Document images with source code
- Opening Delimiter -

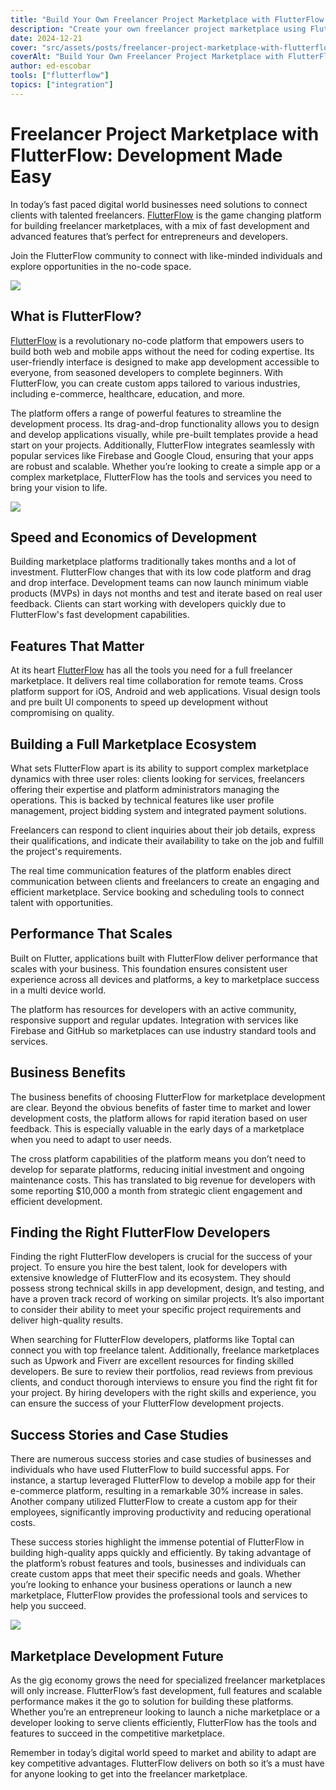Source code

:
 ```yaml
---
title: "Build Your Own Freelancer Project Marketplace with FlutterFlow Today"
description: "Create your own freelancer project marketplace using FlutterFlow. Learn step-by-step how to build, customize, and launch your platform today!"
date: 2024-12-21
cover: "src/assets/posts/freelancer-project-marketplace-with-flutterflow.png"
coverAlt: "Build Your Own Freelancer Project Marketplace with FlutterFlow Today"
author: ed-escobar
tools: ["flutterflow"]
topics: ["integration"]
---
```


# Freelancer Project Marketplace with FlutterFlow: Development Made Easy

In today’s fast paced digital world businesses need solutions to connect clients with talented freelancers. [FlutterFlow](https://www.flutterflow.io/) is the game changing platform for building freelancer marketplaces, with a mix of fast development and advanced features that’s perfect for entrepreneurs and developers.

Join the FlutterFlow community to connect with like-minded individuals and explore opportunities in the no-code space.

![](https://images.surferseo.art/b70732e8-651b-42c0-a547-1d9acea30e09.png)

## What is FlutterFlow?

[FlutterFlow](https://www.flutterflow.io/) is a revolutionary no-code platform that empowers users to build both web and mobile apps without the need for coding expertise. Its user-friendly interface is designed to make app development accessible to everyone, from seasoned developers to complete beginners. With FlutterFlow, you can create custom apps tailored to various industries, including e-commerce, healthcare, education, and more.

The platform offers a range of powerful features to streamline the development process. Its drag-and-drop functionality allows you to design and develop applications visually, while pre-built templates provide a head start on your projects. Additionally, FlutterFlow integrates seamlessly with popular services like Firebase and Google Cloud, ensuring that your apps are robust and scalable. Whether you’re looking to create a simple app or a complex marketplace, FlutterFlow has the tools and services you need to bring your vision to life.

![](https://images.surferseo.art/01f78ad0-138a-478c-a91c-bcaceb05d98c.png)

## Speed and Economics of Development

Building marketplace platforms traditionally takes months and a lot of investment. FlutterFlow changes that with its low code platform and drag and drop interface. Development teams can now launch minimum viable products (MVPs) in days not months and test and iterate based on real user feedback. Clients can start working with developers quickly due to FlutterFlow's fast development capabilities.

## Features That Matter

At its heart [FlutterFlow](https://www.flutterflow.io/) has all the tools you need for a full freelancer marketplace. It delivers real time collaboration for remote teams. Cross platform support for iOS, Android and web applications. Visual design tools and pre built UI components to speed up development without compromising on quality.

## Building a Full Marketplace Ecosystem

What sets FlutterFlow apart is its ability to support complex marketplace dynamics with three user roles: clients looking for services, freelancers offering their expertise and platform administrators managing the operations. This is backed by technical features like user profile management, project bidding system and integrated payment solutions.

Freelancers can respond to client inquiries about their job details, express their qualifications, and indicate their availability to take on the job and fulfill the project's requirements.

The real time communication features of the platform enables direct communication between clients and freelancers to create an engaging and efficient marketplace. Service booking and scheduling tools to connect talent with opportunities.

## Performance That Scales

Built on Flutter, applications built with FlutterFlow deliver performance that scales with your business. This foundation ensures consistent user experience across all devices and platforms, a key to marketplace success in a multi device world.

The platform has resources for developers with an active community, responsive support and regular updates. Integration with services like Firebase and GitHub so marketplaces can use industry standard tools and services.

## Business Benefits

The business benefits of choosing FlutterFlow for marketplace development are clear. Beyond the obvious benefits of faster time to market and lower development costs, the platform allows for rapid iteration based on user feedback. This is especially valuable in the early days of a marketplace when you need to adapt to user needs.

The cross platform capabilities of the platform means you don’t need to develop for separate platforms, reducing initial investment and ongoing maintenance costs. This has translated to big revenue for developers with some reporting $10,000 a month from strategic client engagement and efficient development.

## Finding the Right FlutterFlow Developers

Finding the right FlutterFlow developers is crucial for the success of your project. To ensure you hire the best talent, look for developers with extensive knowledge of FlutterFlow and its ecosystem. They should possess strong technical skills in app development, design, and testing, and have a proven track record of working on similar projects. It’s also important to consider their ability to meet your specific project requirements and deliver high-quality results.

When searching for FlutterFlow developers, platforms like Toptal can connect you with top freelance talent. Additionally, freelance marketplaces such as Upwork and Fiverr are excellent resources for finding skilled developers. Be sure to review their portfolios, read reviews from previous clients, and conduct thorough interviews to ensure you find the right fit for your project. By hiring developers with the right skills and experience, you can ensure the success of your FlutterFlow development projects.

## Success Stories and Case Studies

There are numerous success stories and case studies of businesses and individuals who have used FlutterFlow to build successful apps. For instance, a startup leveraged FlutterFlow to develop a mobile app for their e-commerce platform, resulting in a remarkable 30% increase in sales. Another company utilized FlutterFlow to create a custom app for their employees, significantly improving productivity and reducing operational costs.

These success stories highlight the immense potential of FlutterFlow in building high-quality apps quickly and efficiently. By taking advantage of the platform’s robust features and tools, businesses and individuals can create custom apps that meet their specific needs and goals. Whether you’re looking to enhance your business operations or launch a new marketplace, FlutterFlow provides the professional tools and services to help you succeed.

![](https://images.surferseo.art/13a760a3-d529-4c7a-842b-0a8341212556.png)

## Marketplace Development Future

As the gig economy grows the need for specialized freelancer marketplaces will only increase. FlutterFlow’s fast development, full features and scalable performance makes it the go to solution for building these platforms. Whether you’re an entrepreneur looking to launch a niche marketplace or a developer looking to serve clients efficiently, FlutterFlow has the tools and features to succeed in the competitive marketplace.

Remember in today’s digital world speed to market and ability to adapt are key competitive advantages. FlutterFlow delivers on both so it’s a must have for anyone looking to get into the freelancer marketplace.
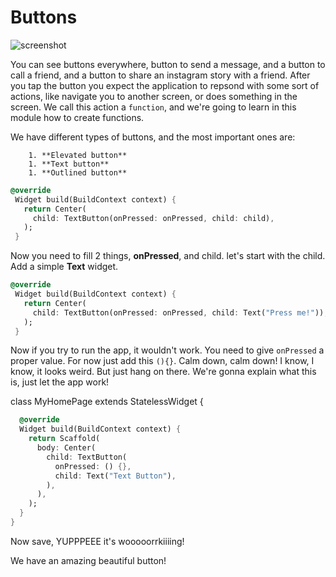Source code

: # Buttons



![screenshot](https://lh3.googleusercontent.com/fYHrszVlofKouua7Oy3Wsa3CujcWI0l_PuqPlDXmLvCrZeCNRpQ70xNYTklZFh1MJfOeBe4xKV3tRnLSrt6kVsRjMQxFBwCzs8FjuwPGswCEtpoIL-8U7-6qvZQCqLlNQbkcHrq_)



You can see buttons everywhere, button to send a message, and a button to call a friend, and a button to share an instagram story with a friend. After you tap the button you expect the application to repsond with some sort of actions, like navigate you to another screen, or does something in the screen. We call this action a `function`, and we're going to learn in this module how to create functions. 



We have different types of buttons, and the most important ones are:

		1. **Elevated button**
		1. **Text button**
		1. **Outlined button**



```dart
@override
 Widget build(BuildContext context) {
   return Center(
     child: TextButton(onPressed: onPressed, child: child),
   );
 }
```



Now you need to fill 2 things, **onPressed**, and child. let's start with the child. Add a simple **Text** widget. 

```dart
@override
 Widget build(BuildContext context) {
   return Center(
     child: TextButton(onPressed: onPressed, child: Text("Press me!")),
   );
 }
```



Now if you try to run the app, it wouldn't work. You need to give `onPressed` a proper value. For now just add this `(){}`. Calm down, calm down! I know, I know, it looks weird. But just hang on there. We're gonna explain what this is, just let the app work! 

class MyHomePage extends StatelessWidget {

```dart
  @override
  Widget build(BuildContext context) {
    return Scaffold(
      body: Center(
        child: TextButton(
          onPressed: () {},
          child: Text("Text Button"),
        ),
      ),
    );
  }
}
```



Now save, YUPPPEEE it's wooooorrkiiiing!              



We have an amazing beautiful button!

 
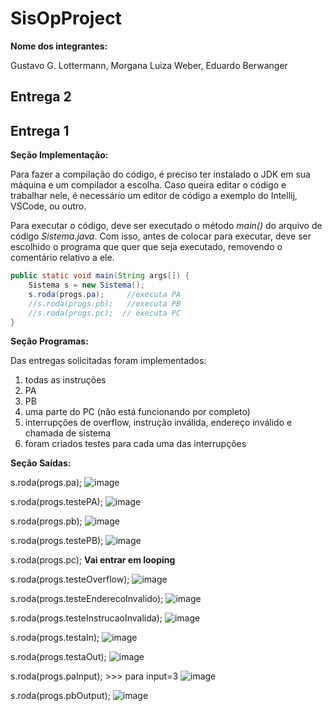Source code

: # SisOpProject

**Nome dos integrantes:**

Gustavo G. Lottermann, Morgana Luiza Weber, Eduardo Berwanger


## Entrega 2














## Entrega 1
**Seção Implementação:**

Para fazer a compilação do código, é preciso ter instalado o JDK em sua máquina e um compilador a escolha. 
Caso queira editar o código e trabalhar nele, é necessário um editor de código a exemplo do Intellij, VSCode,
ou outro.

Para executar o código, deve ser executado o método _main()_ do arquivo de código _Sistema.java_.
Com isso, antes de colocar para executar, deve ser escolhido o programa que quer que seja executado, removendo o comentário relativo a ele.

```java
public static void main(String args[]) {
    Sistema s = new Sistema();
    s.roda(progs.pa);     //executa PA
    //s.roda(progs.pb);   //executa PB
    //s.roda(progs.pc);  // executa PC
}
```

**Seção Programas:**

Das entregas solicitadas foram implementados:
1. todas as instruções 
2. PA
3. PB
4. uma parte do PC (não está funcionando por completo)
5. interrupções de overflow, instrução inválida, endereço inválido e chamada de sistema 
6. foram criados testes para cada uma das interrupções 

**Seção Saídas:**

s.roda(progs.pa);
![image](https://user-images.githubusercontent.com/50406261/160927346-a186337b-dbc9-4526-80e7-963d977ace76.png)

s.roda(progs.testePA);
![image](https://user-images.githubusercontent.com/50406261/160927504-4ff29e19-f963-47b2-b19f-b31aafb088c2.png)


s.roda(progs.pb);
![image](https://user-images.githubusercontent.com/50406261/160927667-681d5f7d-4b54-4a9f-bf49-56c1b2d35da9.png)

s.roda(progs.testePB);
![image](https://user-images.githubusercontent.com/50406261/160927769-7e6c38cd-e29b-4aab-b5f6-f728c912315e.png)

s.roda(progs.pc);
**Vai entrar em looping**

s.roda(progs.testeOverflow);
![image](https://user-images.githubusercontent.com/50406261/160928435-61e4a7e9-a67d-4934-ab12-e690b6d34298.png)

s.roda(progs.testeEnderecoInvalido);
![image](https://user-images.githubusercontent.com/50406261/160928529-d8db2f7f-b4e2-4e9e-ba24-bfc69b5773be.png)

s.roda(progs.testeInstrucaoInvalida);
![image](https://user-images.githubusercontent.com/50406261/160928642-43f1366e-bca7-4c44-a7cd-5f8714acbfcc.png)

s.roda(progs.testaIn);
![image](https://user-images.githubusercontent.com/50406261/160928839-ed1da981-125f-4a51-a9e9-d797e34eed0f.png)

s.roda(progs.testaOut);
![image](https://user-images.githubusercontent.com/50406261/160930160-6f8a184f-0f0d-49aa-82f9-17ad87cf9ae4.png)

s.roda(progs.paInput); >>> para input=3
![image](https://user-images.githubusercontent.com/50406261/160930370-c224b8fc-45ba-4191-831a-333388335e16.png)

s.roda(progs.pbOutput);
![image](https://user-images.githubusercontent.com/50406261/160930545-fce0b229-ffd3-4774-9736-1051bd2ec8bb.png)
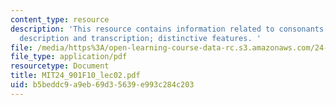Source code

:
```yaml
---
content_type: resource
description: 'This resource contains information related to consonants: articulatory
  description and transcription; distinctive features. '
file: /media/https%3A/open-learning-course-data-rc.s3.amazonaws.com/24-901-language-and-its-structure-i-phonology-fall-2010/b5beddc9a9eb69d35639e993c284c203_MIT24_901F10_lec02.pdf
file_type: application/pdf
resourcetype: Document
title: MIT24_901F10_lec02.pdf
uid: b5beddc9-a9eb-69d3-5639-e993c284c203
---
```

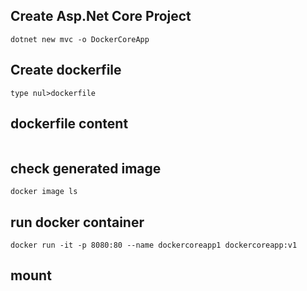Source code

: ## Create Asp.Net Core Project

`dotnet new mvc -o DockerCoreApp`

## Create dockerfile

`type nul>dockerfile`

## dockerfile content

```

```

## check generated image

`docker image ls`

## run docker container

`docker run -it -p 8080:80 --name dockercoreapp1 dockercoreapp:v1`

## mount 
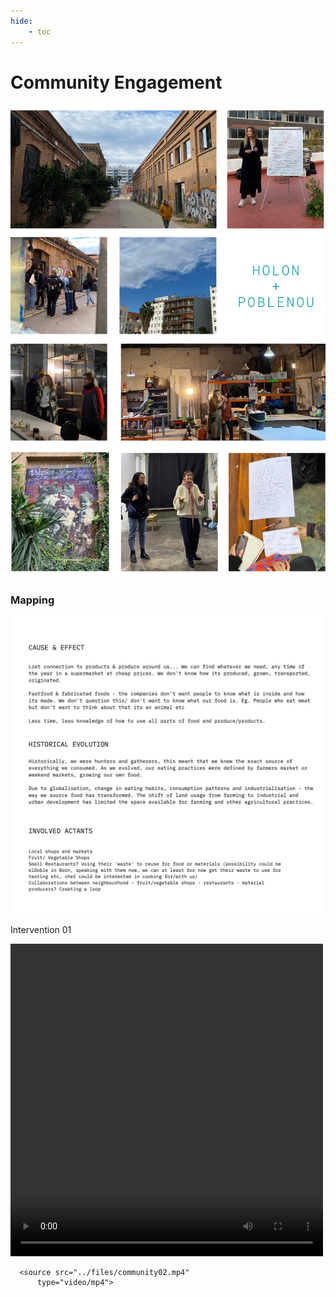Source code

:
 ```yaml
---
hide:
    - toc
---
```


# **Community Engagement**


![](../images/Community01.png)

<h3>Mapping</h3>

![](../images/Mapping01.jpg)

Intervention 01

<video width="500px" height="500px"
        controls="controls"/>

      <source src="../files/community02.mp4"
          type="video/mp4">
  </video>

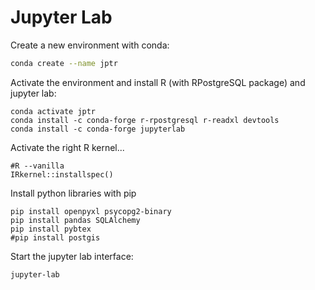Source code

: # Jupyter Lab

Create a new environment with conda:

```sh
conda create --name jptr
```
Activate the environment and install R (with RPostgreSQL package) and jupyter lab:

```{bash}
conda activate jptr
conda install -c conda-forge r-rpostgresql r-readxl devtools
conda install -c conda-forge jupyterlab
```

Activate the right R kernel...
```{r}
#R --vanilla
IRkernel::installspec()
```

Install python libraries with pip

```{bash}
pip install openpyxl psycopg2-binary
pip install pandas SQLAlchemy
pip install pybtex
#pip install postgis
```

Start the jupyter lab interface:
```sh
jupyter-lab
```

- Closing Delimiter -

How to complete this task:
Lines above holding "delivers": give their count, nothing more.

Your response:
2